Exercise prompt: Make an exact copy of the records, omitting all images.
┄┄┄┄┄┄┄┄┄┄
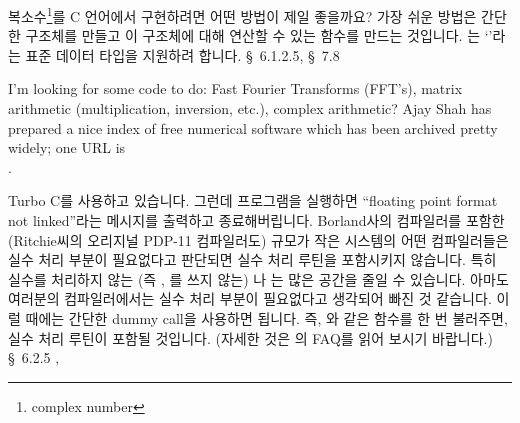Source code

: \begin{faq}
	복소수\footnote{complex number}를 C 언어에서 구현하려면
	어떤 방법이 제일 좋을까요?
\A
	가장 쉬운 방법은 간단한 구조체를 만들고 이 구조체에 대해 연산할 수
	있는 함수를 만드는 것입니다.  \cite{c9x}는 `'라는 표준 데이터
	타입을 지원하려 합니다.  
\R
	\cite{c9x} \S\ 6.1.2.5, \S\ 7.8
\end{faq}

\begin{faq}
	I'm looking for some code to do:
	Fast Fourier Transforms (FFT's),
	matrix arithmetic (multiplication, inversion, etc.),
	complex arithmetic?
\A
	Ajay Shah has prepared a nice index of free numerical
	software which has been archived pretty widely; one URL
	is \\ .
	
        \noindent {}
\end{faq}

\begin{faq}
	Turbo C를 사용하고 있습니다.  그런데 프로그램을 실행하면
	``floating point format not linked''라는 메시지를 출력하고
	종료해버립니다.
\A
	Borland사의 컴파일러를 포함한 (Ritchie씨의 오리지널 PDP-11 컴파일러도)
	규모가 작은 시스템의 어떤 컴파일러들은 실수 처리 부분이 필요없다고
	판단되면 실수 처리 루틴을 포함시키지 않습니다.
	특히 실수를 처리하지 않는 (즉 , 를
	쓰지 않는) 나 는 많은 공간을 줄일 수 있습니다.
	아마도 여러분의 컴파일러에서는 실수 처리 부분이 필요없다고 생각되어
	빠진 것 같습니다.  이럴 때에는 간단한 dummy call을 사용하면 됩니다.
	즉, 와 같은 함수를 한 번 불러주면, 실수 처리 루틴이
	포함될 것입니다.  (자세한 것은 의
	FAQ를 읽어 보시기 바랍니다.)
\R
	\cite{hs5} \S\ 6.2.5 , 
\end{faq}

%
%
┄┄┄┄┄┄┄┄┄┄
Written solution:
Source code

: \begin{faq}
	복소수\footnote{complex number}를 C 언어에서 구현하려면
	어떤 방법이 제일 좋을까요?
\A
	가장 쉬운 방법은 간단한 구조체를 만들고 이 구조체에 대해 연산할 수
	있는 함수를 만드는 것입니다.  \cite{c9x}는 `'라는 표준 데이터
	타입을 지원하려 합니다.  
\R
	\cite{c9x} \S\ 6.1.2.5, \S\ 7.8
\end{faq}

\begin{faq}
	I'm looking for some code to do:
	Fast Fourier Transforms (FFT's),
	matrix arithmetic (multiplication, inversion, etc.),
	complex arithmetic?
\A
	Ajay Shah has prepared a nice index of free numerical
	software which has been archived pretty widely; one URL
	is \\ .
	
        \noindent {}
\end{faq}

\begin{faq}
	Turbo C를 사용하고 있습니다.  그런데 프로그램을 실행하면
	``floating point format not linked''라는 메시지를 출력하고
	종료해버립니다.
\A
	Borland사의 컴파일러를 포함한 (Ritchie씨의 오리지널 PDP-11 컴파일러도)
	규모가 작은 시스템의 어떤 컴파일러들은 실수 처리 부분이 필요없다고
	판단되면 실수 처리 루틴을 포함시키지 않습니다.
	특히 실수를 처리하지 않는 (즉 , 를
	쓰지 않는) 나 는 많은 공간을 줄일 수 있습니다.
	아마도 여러분의 컴파일러에서는 실수 처리 부분이 필요없다고 생각되어
	빠진 것 같습니다.  이럴 때에는 간단한 dummy call을 사용하면 됩니다.
	즉, 와 같은 함수를 한 번 불러주면, 실수 처리 루틴이
	포함될 것입니다.  (자세한 것은 의
	FAQ를 읽어 보시기 바랍니다.)
\R
	\cite{hs5} \S\ 6.2.5 , 
\end{faq}

%
%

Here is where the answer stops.